World record in military spending
The global community, which unfortunately is not yet a community, is currently spending more money on armaments and the military than ever before. In 2024, the figure was 2.7 trillion dollars, and it is rising. The increase from 2023 to 2024 was another ten percent compared to the previous year. This has just been confirmed by the renowned Stockholm Peace Research Institute (SIPRI).
Much of this increase is due to the war in Ukraine. Russia alone has doubled its military spending since 2015, but Germany is also spending around a third more on armaments today than it was just a few years ago. Can peace be achieved with more and more weapons? Helmut Kohl once suggested: Achieve peace with fewer and fewer weapons!
The world’s largest military power by far, the United States, has increased its military budget for 2024 to 997 billion dollars, which is more than a third of all global military spending and almost three times as much as Russia and China combined.
In this situation, the Protestant Church Congress is taking place in Hannover, where Bishop Mariann Edgar Budde, who became known worldwide for her anti-Trump speech, will also preach. She wants, she told the Süddeutsche Zeitung, to recall her courageous and angry criticism of Trump, in which she accused the US president of not adhering to the Christian virtues of mercy, compassion and peace.

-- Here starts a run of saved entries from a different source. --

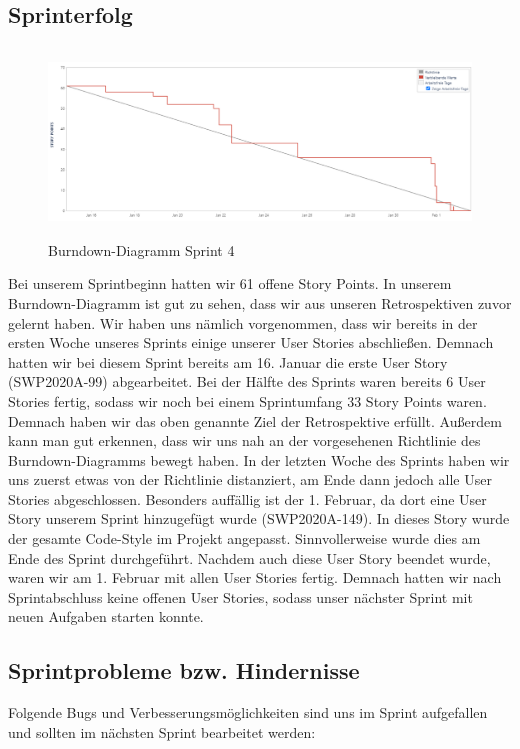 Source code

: \documentclass[12pt,a4paper, oneside]{article}
\begin{document}
    \subsection{Sprinterfolg}
    \begin{figure}[h]
        \centering
        \includegraphics[width=\textwidth, height=5cm]{img/sprint_04/Burndown Sprint 4.png}
        \caption{Burndown-Diagramm Sprint 4}
        \label{fig: Burndown-Diagramm Sprint 4}
    \end{figure}
    Bei unserem Sprintbeginn hatten wir 61 offene Story Points. In unserem Burndown-Diagramm ist gut zu sehen, dass wir aus unseren Retrospektiven zuvor gelernt haben. Wir haben uns nämlich vorgenommen, dass wir bereits in der ersten Woche unseres Sprints einige unserer User Stories abschließen. Demnach hatten wir bei diesem Sprint bereits am 16. Januar die erste User Story (SWP2020A-99) abgearbeitet. Bei der Hälfte des Sprints waren bereits 6 User Stories fertig, sodass wir noch bei einem Sprintumfang 33 Story Points waren. Demnach haben wir das oben genannte Ziel der Retrospektive erfüllt. Außerdem kann man gut erkennen, dass wir uns nah an der vorgesehenen Richtlinie des Burndown-Diagramms bewegt haben. In der letzten Woche des Sprints haben wir uns zuerst etwas von der Richtlinie distanziert, am Ende dann jedoch alle User Stories abgeschlossen. Besonders auffällig ist der 1. Februar, da dort eine User Story unserem Sprint hinzugefügt wurde (SWP2020A-149). In dieses Story wurde der gesamte Code-Style im Projekt angepasst. Sinnvollerweise wurde dies am Ende des Sprint durchgeführt. Nachdem auch diese User Story beendet wurde, waren wir am 1. Februar mit allen User Stories fertig. Demnach hatten wir nach Sprintabschluss keine offenen User Stories, sodass unser nächster Sprint mit neuen Aufgaben starten konnte.

    \subsection{Sprintprobleme bzw. Hindernisse}
    Folgende Bugs und Verbesserungsmöglichkeiten sind uns im Sprint aufgefallen und sollten im nächsten Sprint bearbeitet werden:
\end{document}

In normal times, this simple and self-evident admonition from a bishop would not have caused a stir. But in these times, when the Presbyterian Christian Trump and his Catholic vice president J.D. Vance, and in Germany the Catholic theologian and CDU politician Julia Klöckner are promoting ‘apolitical churches,’ the sermon by the US bishop and her appearance at the Protestant Church Congress were world news and an extraordinary political event, very much in the spirit of Jesus’ Sermon on the Mount.
Jesus’ message is based on the virtues of mercy, compassion and peace. The merciful, the compassionate and the peacemakers were blessed by the wonderful young man from Nazareth, who called on his followers to do the same. Bishop Budde simply reminds us of the original Christian and Jewish ethos of ‘Thou shalt not lie’ and ‘Thou shalt not kill.’ These are also the fundamental principles of all religions and wisdom teachings, as Pope Francis has repeatedly reminded us. Francis responded to Trump verbatim: ‘Those who build walls instead of bridges are not Christians.’

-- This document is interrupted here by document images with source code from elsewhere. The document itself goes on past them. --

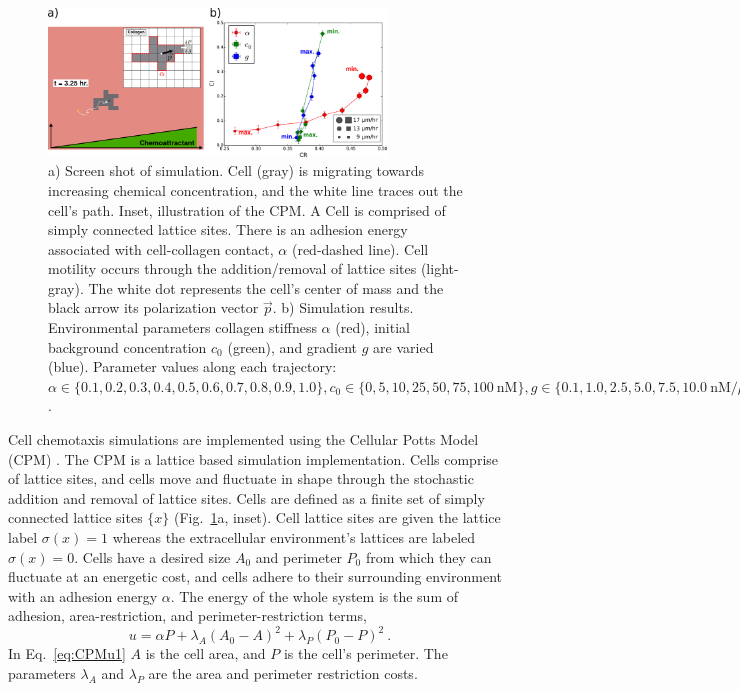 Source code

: \begin{figure}
    \centering
    \includegraphics[width=0.80\textwidth]{../fig/ch2_fig3.png}
    \caption{a) Screen shot of simulation. Cell (gray) is migrating towards increasing chemical concentration, and the white line traces out the cell's path. Inset, illustration of the CPM. A Cell is comprised of simply connected lattice sites. There is an adhesion energy associated with cell-collagen contact, $\alpha$ (red-dashed line). Cell motility occurs through the addition/removal of lattice sites (light-gray). The white dot represents the cell's center of mass and the black arrow its polarization vector $\vec{p}$. b) Simulation results. Environmental parameters collagen stiffness $\alpha$ (red), initial background concentration $c_0$ (green), and gradient $g$ are varied (blue).
    Parameter values along each trajectory:
    $\alpha \in \{ 0.1, 0.2, 0.3, 0.4, 0.5, 0.6, 0.7, 0.8, 0.9, 1.0 \},
    c_0 \in \{ 0, 5, 10, 25, 50, 75, 100 \ \text{nM} \},
    g \in \{ 0.1, 1.0, 2.5, 5.0, 7.5, 10.0 \ \text{nM}/\mu\text{m} \}$.}
    \label{fig:ch2_3}
\end{figure}

Cell chemotaxis simulations are implemented using the Cellular Potts Model (CPM) \cite{graner1992simulation,swat2012multi}. The CPM is a lattice based simulation implementation. Cells comprise of lattice sites, and cells move and fluctuate in shape through the stochastic addition and removal of lattice sites. Cells are defined as a finite set of simply connected lattice sites
$\{ x \}$ (Fig.\ \ref{fig:ch2_3}a, inset).
Cell lattice sites are given the lattice label $\sigma(x)=1$ whereas the extracellular environment's lattices are labeled $\sigma(x)=0$. Cells have a desired size $A_0$ and perimeter $P_0$ from which they can fluctuate at an energetic cost, and cells adhere to their surrounding environment with an adhesion energy $\alpha$. The energy of the whole system is the sum of adhesion, area-restriction, and perimeter-restriction terms,
\begin{equation} \label{eq:CPMu1}
    u = \alpha P + \lambda_A(A_0 - A)^2 + \lambda_P(P_0 - P)^2 \ .
\end{equation}
In Eq.\ \ref{eq:CPMu1} $A$ is the cell area, and $P$ is the cell's perimeter. The parameters $\lambda_{A}$ and $\lambda_{P}$ are the area and perimeter restriction costs.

Those who want peace must prepare for peace
The US bishop and Pope Francis unanimously demand or demanded: more diplomacy and fewer weapons from all sides. If this message is not always political, then what is politics?
Jesus would ask his followers today: 2.7 trillion dollars for armaments and far less to ensure that no child ever goes hungry again and that climate change is solved? How will you justify this imbalance before God? The man from Nazareth would point out that with a tenth of the military budget, hunger could be overcome and the climate saved. Political excuses will be of little help to us here. In his Sermon on the Mount, Jesus always argues holistically.

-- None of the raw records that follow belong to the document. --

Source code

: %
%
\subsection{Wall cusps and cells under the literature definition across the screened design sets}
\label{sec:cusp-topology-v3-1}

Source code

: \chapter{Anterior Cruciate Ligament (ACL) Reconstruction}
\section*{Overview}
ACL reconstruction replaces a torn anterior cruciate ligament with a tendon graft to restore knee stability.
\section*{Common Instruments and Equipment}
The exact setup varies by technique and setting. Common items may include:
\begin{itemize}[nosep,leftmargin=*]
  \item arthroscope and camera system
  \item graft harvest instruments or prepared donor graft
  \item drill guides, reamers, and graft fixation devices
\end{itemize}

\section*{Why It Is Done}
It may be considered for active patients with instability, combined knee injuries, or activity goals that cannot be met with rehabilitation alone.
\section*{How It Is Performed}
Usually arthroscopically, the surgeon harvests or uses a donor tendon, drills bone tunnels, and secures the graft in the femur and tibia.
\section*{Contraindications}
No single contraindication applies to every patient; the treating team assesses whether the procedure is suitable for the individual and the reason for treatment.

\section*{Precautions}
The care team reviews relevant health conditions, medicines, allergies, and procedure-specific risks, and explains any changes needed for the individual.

This means that, especially in politically difficult times with record military spending, Christians must advocate diplomacy instead of weapons for war. The classic excuse has been the same for 2,000 years: ‘If you want peace, prepare for war.’ For 2,000 years, this excuse has only ever led to war and mass murder – right up to the present day. We must counter this old policy today with the following principle: if you want peace, you must prepare for peace.
Today, the old policy of revenge could even lead to nuclear war. This would then be the last war in human history, because after that there would be no more people left to wage war. Who do we trust more: the warmongers or those who are committed to peace and disarmament?